Exercise directions » Your answer should reproduce every line of the material in which the word "Francisco" occurs.

Records shown »

================================

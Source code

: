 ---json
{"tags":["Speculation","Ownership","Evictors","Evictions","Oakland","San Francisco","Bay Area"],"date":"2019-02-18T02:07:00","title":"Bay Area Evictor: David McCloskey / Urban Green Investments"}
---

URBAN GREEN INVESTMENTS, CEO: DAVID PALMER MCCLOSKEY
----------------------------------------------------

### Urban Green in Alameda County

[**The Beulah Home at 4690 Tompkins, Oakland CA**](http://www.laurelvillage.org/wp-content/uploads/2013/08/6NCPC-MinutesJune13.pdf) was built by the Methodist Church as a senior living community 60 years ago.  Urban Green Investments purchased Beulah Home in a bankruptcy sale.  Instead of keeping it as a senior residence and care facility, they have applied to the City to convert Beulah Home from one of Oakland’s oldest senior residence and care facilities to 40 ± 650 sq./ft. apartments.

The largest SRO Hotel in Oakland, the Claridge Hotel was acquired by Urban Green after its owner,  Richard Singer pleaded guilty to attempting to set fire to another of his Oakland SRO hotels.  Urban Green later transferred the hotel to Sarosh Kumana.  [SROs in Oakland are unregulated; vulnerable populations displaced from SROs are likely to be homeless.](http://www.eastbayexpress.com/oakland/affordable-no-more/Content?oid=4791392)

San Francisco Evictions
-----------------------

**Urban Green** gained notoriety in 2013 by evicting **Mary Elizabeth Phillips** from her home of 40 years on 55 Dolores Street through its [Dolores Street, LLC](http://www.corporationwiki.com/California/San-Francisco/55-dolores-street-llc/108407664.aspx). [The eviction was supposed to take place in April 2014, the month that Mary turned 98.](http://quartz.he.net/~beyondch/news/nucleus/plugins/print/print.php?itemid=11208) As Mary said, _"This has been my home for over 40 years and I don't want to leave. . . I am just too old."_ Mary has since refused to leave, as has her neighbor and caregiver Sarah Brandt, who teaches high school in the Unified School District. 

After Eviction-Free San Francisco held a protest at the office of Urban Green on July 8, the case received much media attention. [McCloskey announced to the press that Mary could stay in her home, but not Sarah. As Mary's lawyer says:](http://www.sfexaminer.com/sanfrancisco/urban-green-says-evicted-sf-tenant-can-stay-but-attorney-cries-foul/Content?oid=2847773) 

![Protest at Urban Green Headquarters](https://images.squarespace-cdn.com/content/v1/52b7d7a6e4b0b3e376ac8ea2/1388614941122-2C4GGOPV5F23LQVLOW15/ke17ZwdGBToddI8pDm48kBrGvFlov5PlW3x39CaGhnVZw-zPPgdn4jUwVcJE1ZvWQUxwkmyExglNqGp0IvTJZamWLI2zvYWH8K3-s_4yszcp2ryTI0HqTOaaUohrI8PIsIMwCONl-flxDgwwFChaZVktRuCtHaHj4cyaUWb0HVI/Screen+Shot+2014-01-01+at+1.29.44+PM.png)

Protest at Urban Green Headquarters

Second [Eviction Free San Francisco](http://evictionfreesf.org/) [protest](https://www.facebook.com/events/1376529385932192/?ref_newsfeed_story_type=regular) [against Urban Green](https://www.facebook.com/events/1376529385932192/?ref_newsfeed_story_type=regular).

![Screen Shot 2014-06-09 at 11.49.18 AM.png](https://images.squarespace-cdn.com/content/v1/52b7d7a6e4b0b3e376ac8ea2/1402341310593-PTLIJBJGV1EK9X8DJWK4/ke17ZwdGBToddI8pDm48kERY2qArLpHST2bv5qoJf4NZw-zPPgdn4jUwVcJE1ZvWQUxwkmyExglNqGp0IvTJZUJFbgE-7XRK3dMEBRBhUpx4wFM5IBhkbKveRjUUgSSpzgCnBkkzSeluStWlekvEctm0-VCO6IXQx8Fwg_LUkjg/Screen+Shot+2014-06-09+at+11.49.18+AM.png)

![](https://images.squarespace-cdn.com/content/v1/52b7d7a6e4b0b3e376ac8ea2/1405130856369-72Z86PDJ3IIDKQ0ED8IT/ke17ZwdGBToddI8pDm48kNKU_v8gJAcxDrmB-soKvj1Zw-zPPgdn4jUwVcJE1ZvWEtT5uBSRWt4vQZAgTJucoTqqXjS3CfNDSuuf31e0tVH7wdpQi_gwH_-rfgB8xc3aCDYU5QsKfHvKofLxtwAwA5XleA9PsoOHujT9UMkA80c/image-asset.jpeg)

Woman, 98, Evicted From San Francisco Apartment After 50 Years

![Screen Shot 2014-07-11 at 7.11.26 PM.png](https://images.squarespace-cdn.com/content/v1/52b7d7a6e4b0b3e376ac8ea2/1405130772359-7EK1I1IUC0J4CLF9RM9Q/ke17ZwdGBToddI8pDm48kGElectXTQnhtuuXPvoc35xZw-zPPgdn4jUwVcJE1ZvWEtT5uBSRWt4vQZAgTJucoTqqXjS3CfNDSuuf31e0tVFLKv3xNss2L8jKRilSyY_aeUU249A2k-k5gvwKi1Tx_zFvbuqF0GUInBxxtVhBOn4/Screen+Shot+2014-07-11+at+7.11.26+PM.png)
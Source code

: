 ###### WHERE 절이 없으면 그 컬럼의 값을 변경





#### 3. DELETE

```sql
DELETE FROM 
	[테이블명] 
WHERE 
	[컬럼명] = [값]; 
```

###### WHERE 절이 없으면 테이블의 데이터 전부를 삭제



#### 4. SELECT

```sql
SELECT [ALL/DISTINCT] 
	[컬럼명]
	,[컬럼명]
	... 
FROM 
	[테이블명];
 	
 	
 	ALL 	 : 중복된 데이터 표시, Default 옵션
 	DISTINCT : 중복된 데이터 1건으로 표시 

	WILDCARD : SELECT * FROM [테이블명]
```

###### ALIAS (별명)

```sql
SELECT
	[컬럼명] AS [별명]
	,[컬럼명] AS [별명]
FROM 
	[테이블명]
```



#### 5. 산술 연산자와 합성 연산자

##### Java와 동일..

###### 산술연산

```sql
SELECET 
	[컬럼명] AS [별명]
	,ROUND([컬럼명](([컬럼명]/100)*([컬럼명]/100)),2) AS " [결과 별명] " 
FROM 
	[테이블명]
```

================================

Output for this exercise »
{"tags":["Speculation","Ownership","Evictors","Evictions","Oakland","San Francisco","Bay Area"],"date":"2019-02-18T02:07:00","title":"Bay Area Evictor: David McCloskey / Urban Green Investments"}
San Francisco Evictions
**Urban Green** gained notoriety in 2013 by evicting **Mary Elizabeth Phillips** from her home of 40 years on 55 Dolores Street through its [Dolores Street, LLC](http://www.corporationwiki.com/California/San-Francisco/55-dolores-street-llc/108407664.aspx). [The eviction was supposed to take place in April 2014, the month that Mary turned 98.](http://quartz.he.net/~beyondch/news/nucleus/plugins/print/print.php?itemid=11208) As Mary said, _"This has been my home for over 40 years and I don't want to leave. . . I am just too old."_ Mary has since refused to leave, as has her neighbor and caregiver Sarah Brandt, who teaches high school in the Unified School District. 
After Eviction-Free San Francisco held a protest at the office of Urban Green on July 8, the case received much media attention. [McCloskey announced to the press that Mary could stay in her home, but not Sarah. As Mary's lawyer says:](http://www.sfexaminer.com/sanfrancisco/urban-green-says-evicted-sf-tenant-can-stay-but-attorney-cries-foul/Content?oid=2847773) 
Second [Eviction Free San Francisco](http://evictionfreesf.org/) [protest](https://www.facebook.com/events/1376529385932192/?ref_newsfeed_story_type=regular) [against Urban Green](https://www.facebook.com/events/1376529385932192/?ref_newsfeed_story_type=regular).
Woman, 98, Evicted From San Francisco Apartment After 50 Years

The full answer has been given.